December 19/Guelph, Ontario/The Record -- Sleeman Breweries has replaced four senior executives, including president Rick Knudson, the company's chief executive said.

Knudson, appointed president and chief operating officer in January 2003, is being replaced by Kenny Sadai from Japan's Sapporo Breweries Ltd., which bought the Guelph-based beer maker last year and took it private in 2006 in a deal valued at about $400 million Cdn.

Sadai has 20 years of experience at Sapporo.

John Sleeman, who remains chief executive of Sleeman Breweries, confirmed the executive replacements in an interview but would not name the three other executives affected by the restructuring.

The company promoted two junior employees to more senior roles and filled the other two spots with Sadai and another Sapporo worker, he said.

"Certainly, the fact that Sapporo is our new owner and they've slotted in a couple of their folks, that wouldn't happen, I suppose, if Sapporo hadn't bought us," Sleeman said.

The moves were partly a cost-cutting measure, he added.

"If you look at a jigsaw puzzle, certainly we have some tremendous cost increases coming our way," Sleeman said.

"We already have pretty expensive beer in Canada, so cost-cutting is one of the things that plays into it in conjunction with giving other people a chance to move up and giving some international people some Canadian experience."

Sleeman said Sapporo has told him his own future is not in doubt, and he expects to take a more active role with the brewing company that bears his family's name for "several years."

Sleeman is the third-biggest beer maker in Canada after Molson Coors and Labatt.

The Canadian beer industry has seen its three largest players acquired in recent years by foreign-owned companies.

Molson Coors is controlled by the shareholders of Coors Brewing, which merged with Molson in 2005, while Labatt is part of the Belgium-based Interbrew global brewing group.

Smaller brewers, such as Lakeport, have also been bought up by larger rivals in recent years, leaving only a few small regionally based brewers left independent.

New Brunswick-based Moosehead Breweries remains the largest Canadian-owned beer company, with 5.5% of national beer sales last year.

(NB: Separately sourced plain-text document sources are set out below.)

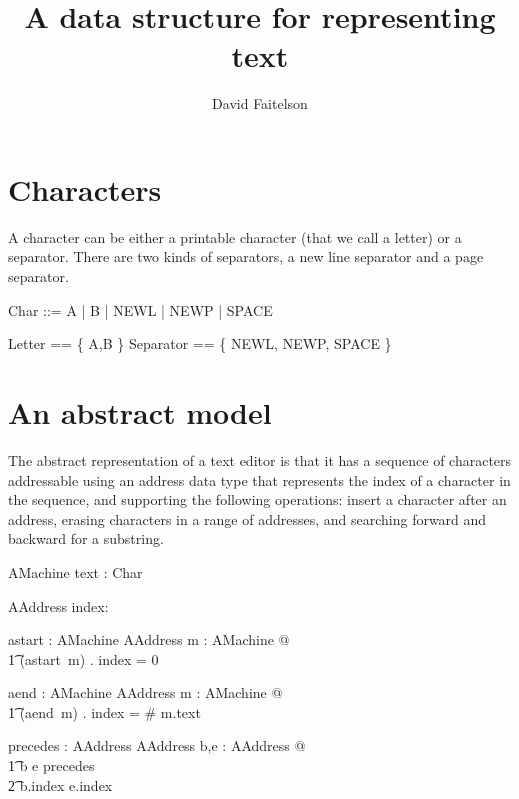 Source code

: \documentclass{article}
\title{A data structure for representing text}
\author{David Faitelson}
\begin{document}
\maketitle

\section{Characters} 

A character can be either a printable character (that we call
a letter) or a separator. 
There are two kinds of separators, a new line separator and a
page separator.

\begin{zed}
  Char ::= A | B | NEWL | NEWP | SPACE 
\end{zed}

\begin{zed}
  Letter == \{ A,B \} \also
  Separator == \{ NEWL, NEWP, SPACE \}
\end{zed}

\section{An abstract model}

The abstract representation of a text editor is that it has a
sequence of characters addressable using an address data type that
represents the index of a character in the sequence, and supporting
the following operations: insert a character after an address,
erasing characters in a range of addresses, and searching forward
and backward for a substring.

\begin{schema}{AMachine}
  text : \seq Char
\end{schema}

\begin{schema}{AAddress}
  index: \nat
\end{schema}

\begin{axdef}
  astart : AMachine \fun AAddress
\where
  \forall m : AMachine @ \\
\t1 (astart~m) . index = 0
\end{axdef} 

\begin{axdef}
  aend : AMachine \fun AAddress
\where
  \forall m : AMachine @ \\
\t1 (aend~m) . index = \# m.text
\end{axdef} 

\begin{axdef}
  precedes : AAddress \rel AAddress 
\where
  \forall b,e : AAddress @ \\
\t1 b \mapsto e \in precedes \iff \\
\t2   b.index \leq e.index
\end{axdef}
\end{document}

Michael Krestell of M Partners said the brewing industry faces rising costs at a time when increasingly people are turning to other drinks -- such as wine and spirits -- in lieu of beer.

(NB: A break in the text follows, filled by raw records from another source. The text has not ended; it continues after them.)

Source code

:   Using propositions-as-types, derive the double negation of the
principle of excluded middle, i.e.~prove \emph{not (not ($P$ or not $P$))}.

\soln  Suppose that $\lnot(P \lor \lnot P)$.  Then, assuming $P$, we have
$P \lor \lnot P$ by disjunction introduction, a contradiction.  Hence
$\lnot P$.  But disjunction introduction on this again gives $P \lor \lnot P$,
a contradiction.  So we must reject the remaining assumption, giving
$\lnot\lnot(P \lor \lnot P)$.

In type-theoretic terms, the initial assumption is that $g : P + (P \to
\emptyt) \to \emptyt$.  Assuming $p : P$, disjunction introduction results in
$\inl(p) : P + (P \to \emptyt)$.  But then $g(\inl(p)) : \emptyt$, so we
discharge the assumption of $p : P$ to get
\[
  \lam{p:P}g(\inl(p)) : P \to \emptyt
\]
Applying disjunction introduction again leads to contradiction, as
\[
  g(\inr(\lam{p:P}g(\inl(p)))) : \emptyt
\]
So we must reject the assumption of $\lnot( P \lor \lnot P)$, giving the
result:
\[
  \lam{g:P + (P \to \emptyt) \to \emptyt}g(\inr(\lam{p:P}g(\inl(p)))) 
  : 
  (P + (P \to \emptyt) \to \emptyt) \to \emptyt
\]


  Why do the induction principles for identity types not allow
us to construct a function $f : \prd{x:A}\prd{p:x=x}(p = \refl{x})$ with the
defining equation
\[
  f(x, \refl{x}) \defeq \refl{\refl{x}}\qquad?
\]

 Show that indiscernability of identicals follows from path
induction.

However, beer remains by far the most popular beverage. In October, Statistics Canada reported that beer captured 48.6% of Canadian alcohol sales in 2005-06. Consumers bought 2.2 billion liters of beer, the agency said, worth $8.4 billion.

"I think (breweries) can make money, and I think there are some very successful ones, all of them private at this point in time," Krestell said. "But that doesn't mean that the pressure isn't there."

Sapporo Breweries Ltd. is a wholly owned subsidiary of Sapporo Holdings Ltd., a Japanese holding company with an enterprise value of $4.3 billion whose businesses make and distribute both alcoholic and non-alcoholic beverages.